住宅の屋根などに隙間が少なくなったり、えさとなる虫が減ったりと、いろいろ原因があるらしい。新潟の鳥追い歌には、スズメとサギとトキがお米の害鳥だとして追い払う歌があると知った。スズメもトキのように絶滅したりしないことを願う。

 


木の文化が根付く町

2007-02-09 | 山里

 

先日友人が遊びに来て、最後に地元の居酒屋に行った。カウンターで10席もない、自宅の横に建てた小さなプレハブ小屋の、70歳にさしかかりそうなご夫婦がやっている店。看板もペンキで手書きしてある手作りの店。周りには雑木林がいっぱいある。
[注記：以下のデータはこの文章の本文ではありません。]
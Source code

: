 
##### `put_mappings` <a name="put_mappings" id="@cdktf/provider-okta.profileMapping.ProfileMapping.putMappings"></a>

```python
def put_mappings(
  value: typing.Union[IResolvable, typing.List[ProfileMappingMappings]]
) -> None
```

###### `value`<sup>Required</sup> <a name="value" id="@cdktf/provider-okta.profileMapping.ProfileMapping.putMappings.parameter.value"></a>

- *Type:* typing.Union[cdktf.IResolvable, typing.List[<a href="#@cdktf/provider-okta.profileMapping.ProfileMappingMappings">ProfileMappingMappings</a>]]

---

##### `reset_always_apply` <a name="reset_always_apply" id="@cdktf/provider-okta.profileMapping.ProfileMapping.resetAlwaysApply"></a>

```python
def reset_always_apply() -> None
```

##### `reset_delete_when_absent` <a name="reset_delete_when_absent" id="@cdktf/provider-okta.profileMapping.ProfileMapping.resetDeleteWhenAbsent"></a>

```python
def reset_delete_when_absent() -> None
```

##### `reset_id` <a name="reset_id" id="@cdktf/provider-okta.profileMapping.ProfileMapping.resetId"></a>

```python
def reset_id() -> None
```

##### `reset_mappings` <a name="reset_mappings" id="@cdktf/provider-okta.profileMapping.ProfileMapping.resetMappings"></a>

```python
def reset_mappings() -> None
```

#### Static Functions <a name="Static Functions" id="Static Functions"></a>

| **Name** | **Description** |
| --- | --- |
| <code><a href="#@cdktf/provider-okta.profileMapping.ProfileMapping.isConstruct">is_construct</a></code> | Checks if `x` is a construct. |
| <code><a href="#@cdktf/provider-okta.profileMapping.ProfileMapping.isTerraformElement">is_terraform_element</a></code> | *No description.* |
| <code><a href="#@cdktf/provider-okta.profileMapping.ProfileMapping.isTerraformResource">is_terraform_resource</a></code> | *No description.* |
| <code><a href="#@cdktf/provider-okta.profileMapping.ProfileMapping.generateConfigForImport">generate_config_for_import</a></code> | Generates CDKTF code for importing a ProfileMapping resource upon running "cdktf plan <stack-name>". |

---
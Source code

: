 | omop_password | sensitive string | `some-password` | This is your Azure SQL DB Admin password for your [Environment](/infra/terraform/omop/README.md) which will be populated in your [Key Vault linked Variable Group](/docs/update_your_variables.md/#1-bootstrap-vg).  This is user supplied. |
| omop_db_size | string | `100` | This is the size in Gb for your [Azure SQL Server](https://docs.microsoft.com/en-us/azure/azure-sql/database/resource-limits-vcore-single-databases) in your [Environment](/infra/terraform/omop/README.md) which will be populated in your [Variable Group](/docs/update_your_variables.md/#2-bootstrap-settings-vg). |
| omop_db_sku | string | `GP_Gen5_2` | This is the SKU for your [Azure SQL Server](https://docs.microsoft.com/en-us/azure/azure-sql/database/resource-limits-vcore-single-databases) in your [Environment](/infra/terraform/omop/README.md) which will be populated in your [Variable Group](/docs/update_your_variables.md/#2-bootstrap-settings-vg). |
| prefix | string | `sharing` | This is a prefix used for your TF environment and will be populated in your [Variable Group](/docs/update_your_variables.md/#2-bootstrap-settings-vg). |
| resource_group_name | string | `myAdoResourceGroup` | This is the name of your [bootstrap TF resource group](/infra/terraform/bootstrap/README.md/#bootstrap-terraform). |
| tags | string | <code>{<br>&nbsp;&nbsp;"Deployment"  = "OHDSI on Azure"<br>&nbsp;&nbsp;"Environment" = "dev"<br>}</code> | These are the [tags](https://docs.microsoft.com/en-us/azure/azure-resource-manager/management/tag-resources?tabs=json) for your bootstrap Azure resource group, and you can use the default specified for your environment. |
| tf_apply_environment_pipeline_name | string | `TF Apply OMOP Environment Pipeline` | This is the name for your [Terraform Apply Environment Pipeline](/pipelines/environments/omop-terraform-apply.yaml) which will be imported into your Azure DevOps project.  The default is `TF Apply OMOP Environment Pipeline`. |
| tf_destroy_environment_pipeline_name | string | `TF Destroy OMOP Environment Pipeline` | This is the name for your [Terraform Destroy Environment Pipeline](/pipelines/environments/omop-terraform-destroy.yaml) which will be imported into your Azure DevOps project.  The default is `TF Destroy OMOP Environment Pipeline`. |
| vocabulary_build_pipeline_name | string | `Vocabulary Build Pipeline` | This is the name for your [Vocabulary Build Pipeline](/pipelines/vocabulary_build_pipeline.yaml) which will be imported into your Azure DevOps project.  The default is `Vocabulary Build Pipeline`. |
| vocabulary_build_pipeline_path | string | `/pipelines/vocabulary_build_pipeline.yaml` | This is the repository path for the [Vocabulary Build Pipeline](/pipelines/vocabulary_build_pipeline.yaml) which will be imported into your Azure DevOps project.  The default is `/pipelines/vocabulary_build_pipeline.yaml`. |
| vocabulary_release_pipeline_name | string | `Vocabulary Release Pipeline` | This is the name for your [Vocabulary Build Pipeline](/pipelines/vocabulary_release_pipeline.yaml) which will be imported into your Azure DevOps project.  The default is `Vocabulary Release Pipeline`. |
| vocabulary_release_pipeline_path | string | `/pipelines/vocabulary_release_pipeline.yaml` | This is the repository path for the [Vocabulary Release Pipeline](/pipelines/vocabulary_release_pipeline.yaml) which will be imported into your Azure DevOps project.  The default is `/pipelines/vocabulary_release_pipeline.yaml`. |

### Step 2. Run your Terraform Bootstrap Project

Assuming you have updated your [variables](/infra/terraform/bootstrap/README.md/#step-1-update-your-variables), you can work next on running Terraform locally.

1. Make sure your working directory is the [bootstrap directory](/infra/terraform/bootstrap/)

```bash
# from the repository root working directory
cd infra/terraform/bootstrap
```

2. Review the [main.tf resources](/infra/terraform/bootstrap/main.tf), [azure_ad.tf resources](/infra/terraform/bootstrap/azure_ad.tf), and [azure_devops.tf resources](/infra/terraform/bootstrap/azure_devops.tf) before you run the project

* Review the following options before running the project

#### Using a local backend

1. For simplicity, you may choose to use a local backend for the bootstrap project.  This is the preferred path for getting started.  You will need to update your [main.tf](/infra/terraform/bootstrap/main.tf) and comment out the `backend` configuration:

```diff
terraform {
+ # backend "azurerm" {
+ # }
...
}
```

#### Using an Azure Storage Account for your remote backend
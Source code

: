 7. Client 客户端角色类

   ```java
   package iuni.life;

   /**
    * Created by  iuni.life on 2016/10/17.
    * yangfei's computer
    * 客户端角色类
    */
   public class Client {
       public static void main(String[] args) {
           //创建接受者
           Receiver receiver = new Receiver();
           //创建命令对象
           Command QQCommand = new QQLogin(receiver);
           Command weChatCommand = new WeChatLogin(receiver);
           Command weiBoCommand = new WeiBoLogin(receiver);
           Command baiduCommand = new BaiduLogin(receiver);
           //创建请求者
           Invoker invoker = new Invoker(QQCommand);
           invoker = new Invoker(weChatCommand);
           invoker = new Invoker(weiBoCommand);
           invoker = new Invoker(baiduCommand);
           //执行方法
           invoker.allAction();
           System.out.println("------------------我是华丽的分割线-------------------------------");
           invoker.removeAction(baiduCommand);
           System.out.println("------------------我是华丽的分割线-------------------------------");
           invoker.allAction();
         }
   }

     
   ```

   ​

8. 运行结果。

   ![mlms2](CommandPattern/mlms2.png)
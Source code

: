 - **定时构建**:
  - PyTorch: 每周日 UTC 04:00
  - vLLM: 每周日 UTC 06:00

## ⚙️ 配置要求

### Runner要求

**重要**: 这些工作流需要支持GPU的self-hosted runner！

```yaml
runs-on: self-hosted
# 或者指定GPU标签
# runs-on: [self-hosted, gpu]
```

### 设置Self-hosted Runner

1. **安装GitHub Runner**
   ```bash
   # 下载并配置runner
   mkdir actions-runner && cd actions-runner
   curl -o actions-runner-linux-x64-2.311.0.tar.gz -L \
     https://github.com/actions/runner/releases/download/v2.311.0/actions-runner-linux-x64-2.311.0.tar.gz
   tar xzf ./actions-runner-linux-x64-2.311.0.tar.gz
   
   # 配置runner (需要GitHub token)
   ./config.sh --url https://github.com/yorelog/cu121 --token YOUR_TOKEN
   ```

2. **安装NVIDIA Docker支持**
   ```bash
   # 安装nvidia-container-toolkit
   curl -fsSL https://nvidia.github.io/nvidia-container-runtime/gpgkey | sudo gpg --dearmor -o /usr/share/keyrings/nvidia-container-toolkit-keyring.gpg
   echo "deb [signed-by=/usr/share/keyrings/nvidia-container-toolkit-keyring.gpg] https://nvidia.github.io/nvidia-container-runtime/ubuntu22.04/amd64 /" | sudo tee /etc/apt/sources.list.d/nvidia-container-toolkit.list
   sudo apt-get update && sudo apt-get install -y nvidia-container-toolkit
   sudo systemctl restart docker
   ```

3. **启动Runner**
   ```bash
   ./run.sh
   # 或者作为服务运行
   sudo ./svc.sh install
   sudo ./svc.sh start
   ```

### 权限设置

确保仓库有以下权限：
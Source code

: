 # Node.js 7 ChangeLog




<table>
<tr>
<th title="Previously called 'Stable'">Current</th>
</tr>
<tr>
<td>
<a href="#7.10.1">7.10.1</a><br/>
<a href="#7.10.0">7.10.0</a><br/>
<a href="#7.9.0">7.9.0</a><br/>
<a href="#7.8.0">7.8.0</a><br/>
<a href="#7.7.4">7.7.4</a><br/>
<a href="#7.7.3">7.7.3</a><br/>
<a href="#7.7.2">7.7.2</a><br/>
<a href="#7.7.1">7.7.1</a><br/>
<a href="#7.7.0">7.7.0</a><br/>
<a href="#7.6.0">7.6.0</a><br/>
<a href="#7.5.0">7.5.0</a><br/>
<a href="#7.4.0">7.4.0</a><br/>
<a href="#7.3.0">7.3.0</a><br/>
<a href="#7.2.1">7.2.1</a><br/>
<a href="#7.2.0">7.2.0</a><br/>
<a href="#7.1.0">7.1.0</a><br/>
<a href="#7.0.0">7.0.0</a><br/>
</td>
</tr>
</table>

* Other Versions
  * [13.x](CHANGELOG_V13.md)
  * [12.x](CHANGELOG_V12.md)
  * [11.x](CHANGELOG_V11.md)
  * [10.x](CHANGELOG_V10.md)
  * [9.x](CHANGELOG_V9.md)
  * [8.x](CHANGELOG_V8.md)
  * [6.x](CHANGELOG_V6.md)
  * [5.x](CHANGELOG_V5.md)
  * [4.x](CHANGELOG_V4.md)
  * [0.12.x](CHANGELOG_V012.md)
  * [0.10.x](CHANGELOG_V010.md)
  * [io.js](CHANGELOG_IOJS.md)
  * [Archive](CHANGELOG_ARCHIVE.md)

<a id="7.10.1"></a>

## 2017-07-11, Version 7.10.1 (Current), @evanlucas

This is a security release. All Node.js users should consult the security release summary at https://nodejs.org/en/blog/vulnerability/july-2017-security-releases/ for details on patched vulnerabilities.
メニューも少なく、地元の常連さんが一日の仕事を終えたお祝いにヤキソバなどを食べながら一杯だけ飲むような店。

そこで私たちは木と建築の話をしていた。昔から高級な日本の仏壇はインドの方の木で作っていたことなど。客はほかに誰もいなかった。いい大工さんは木の10年先を見て設計しているということから、いい設計をしようと思ったらもうからないとか、そんなことから話が進み、だから入札はよくないんだよね、そうだそうだ、などとくだをまいていたら、お店のおじさんがカウンターの向こうからうずうずした感じで話に加わってきた。聞けば、おじさんは地元の材木屋に勤めていたのだという。「行政の年度単位の発注が日本の木の文化をダメにしている」とおじさんは言った。


こんな田舎の小さなお店のおじさんがこんな言葉を平然と話す中津川はすごい。木にかかわる人の層の厚さ、裾野の広がある。この町の底力を見た気がした。もっともっと木の文化にみんなが誇りを持ってほしい。


昼間は春のよう

2007-02-07 | 植物

本当に暖かい。オオイヌノフグリが満開といっていいぐらいに咲いている。

この花は元日から咲いていた。でもそれは暖冬に限らない。帰化植物の中には、真冬でも陽だまりを見つけて咲いているものがたくさんある。代表はセイヨウタンポポ。真夏はちょっときびしいけど、大体一年中咲いている。日本のタンポポは春しか咲かない。だからもあってセイヨウタンポポがどんどん増える。

気象庁ではタンポポの開花日を観測しているらしい。今年は1月5日ごろだったか、初観測されました、と報道していた。どうしてそんな観測をするのか。セイヨウタンポポなら1年中咲いているのだから、意味がない。セイヨウタンポポと日本のタンポポを区別しずに、たんなるタンポポの開花日としているのだから、気象庁さんも無意味なことには気づいているだろう。

話を戻すと、オオイヌノフグリはどんな年でも、冬でも咲いているのだが、やはりこんなに早くこんなにたくさん咲くのは、暖かいからだ。きのうは何とかいう(名前度忘れ)スミレを食べるチョウの幼虫が道路を横断していた。これで田んぼに水を張ればカエルが鳴き出すかも。

毎日天気もいいので、昼間歩いていると、花が咲き、生暖かい風が吹き、本当に春みたい。夕方は最近ではすっかり明るいので、3月終わりぐらいかと思う錯覚を覚える。間違ってサクラが満開になったりしないでほしい。それはあり得ないけど、お楽しみがあまりに早く来てしまうのは非常にさみしいものがある。春を迎えるためには、やはり心構えが要る。毎年春が来るのが怖い。